A Python script for visualizing GTFS data

See here for recent updates to tph.py; the software no longer uses Google's transitfeed module, in favor of the SQLite-backed gtfs library, and some of the restrictions described below have been removed.

Over the weekend, I put together a little Python project which I am now releasing: tph.py, a tool for visualizing transit service levels using data from GTFS feeds. Over at Raschke on Transport, I've posted some examples, but here I'd like to discuss the technical underpinnings.

The script uses Google's transitfeed library to parse the GTFS data. Loading a large GTFS schedule with transitfeed can take several minutes, but I wouldn't consider that to be unexpected when dealing with a CSV file that might be close to 200 MB. Still, though, I'd like to see a uniform way for getting GTFS data into (for example) a SQLite database, so that SQL queries can be issued against the dataset. In addition, the script depends on certain optional fields being present in the GTFS dataset—in particular, trips must use direction_id, ~~and either trips or stoptimes must have the headsign defined~~ (a headsign will be synthesized from the last stop in a trip if none is present otherwise). These issues could be worked around, but for now it's easier to assume that these fields will be present.

After having extracted the hourly service values for each of the target routes, the script uses matplotlib to generate the service graph. The matplotlib API is complex, but by the same token I was able to generate the plot I wanted without too much effort.

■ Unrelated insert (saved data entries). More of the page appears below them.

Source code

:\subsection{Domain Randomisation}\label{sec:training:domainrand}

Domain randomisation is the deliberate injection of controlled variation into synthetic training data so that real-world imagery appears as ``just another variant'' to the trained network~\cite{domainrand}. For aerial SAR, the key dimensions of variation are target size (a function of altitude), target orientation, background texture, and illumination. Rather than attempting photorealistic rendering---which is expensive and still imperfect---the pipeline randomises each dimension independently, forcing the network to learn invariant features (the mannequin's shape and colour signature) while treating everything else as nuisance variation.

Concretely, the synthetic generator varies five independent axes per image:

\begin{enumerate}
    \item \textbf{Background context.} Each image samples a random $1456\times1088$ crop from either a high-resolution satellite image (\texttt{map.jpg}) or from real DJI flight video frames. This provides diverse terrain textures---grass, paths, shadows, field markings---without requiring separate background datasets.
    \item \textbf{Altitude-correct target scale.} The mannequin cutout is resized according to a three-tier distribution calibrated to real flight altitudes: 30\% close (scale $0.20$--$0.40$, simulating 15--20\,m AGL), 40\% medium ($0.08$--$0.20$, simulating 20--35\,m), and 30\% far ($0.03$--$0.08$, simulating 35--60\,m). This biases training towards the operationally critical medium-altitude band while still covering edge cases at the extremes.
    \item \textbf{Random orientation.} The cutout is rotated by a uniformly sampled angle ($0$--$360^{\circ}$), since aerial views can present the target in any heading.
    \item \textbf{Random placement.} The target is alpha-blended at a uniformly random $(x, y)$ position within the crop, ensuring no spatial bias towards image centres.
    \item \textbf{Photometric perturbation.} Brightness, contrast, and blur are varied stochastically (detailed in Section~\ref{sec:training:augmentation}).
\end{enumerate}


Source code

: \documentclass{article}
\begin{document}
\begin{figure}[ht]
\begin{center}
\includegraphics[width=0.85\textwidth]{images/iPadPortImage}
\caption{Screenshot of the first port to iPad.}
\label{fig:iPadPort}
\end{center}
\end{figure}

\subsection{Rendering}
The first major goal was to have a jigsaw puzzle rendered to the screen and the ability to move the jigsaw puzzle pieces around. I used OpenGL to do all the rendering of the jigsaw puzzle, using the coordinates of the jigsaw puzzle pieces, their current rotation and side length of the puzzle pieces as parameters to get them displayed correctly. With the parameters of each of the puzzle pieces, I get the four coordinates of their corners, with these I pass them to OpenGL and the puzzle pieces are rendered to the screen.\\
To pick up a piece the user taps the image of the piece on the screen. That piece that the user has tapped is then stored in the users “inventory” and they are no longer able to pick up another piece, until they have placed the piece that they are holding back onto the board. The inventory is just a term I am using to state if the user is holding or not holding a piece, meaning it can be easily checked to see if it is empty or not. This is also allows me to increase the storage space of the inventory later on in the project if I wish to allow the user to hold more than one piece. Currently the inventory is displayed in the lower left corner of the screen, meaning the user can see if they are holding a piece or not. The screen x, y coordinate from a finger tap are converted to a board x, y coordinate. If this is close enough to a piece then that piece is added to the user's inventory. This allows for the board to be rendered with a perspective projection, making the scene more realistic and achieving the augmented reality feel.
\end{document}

Because the most time-intensive part of the script is the initial step of loading the GTFS schedule into memory, I designed the script to generate multiple plots in each run. However, I could also see the script being used interactively—matplotlib can be used to generate clickable, interactive plots, and I can envision a future version which would allow a user to click on a particular hour and drill down and further examine the service for that hour (breaking the runs down by destination, for example).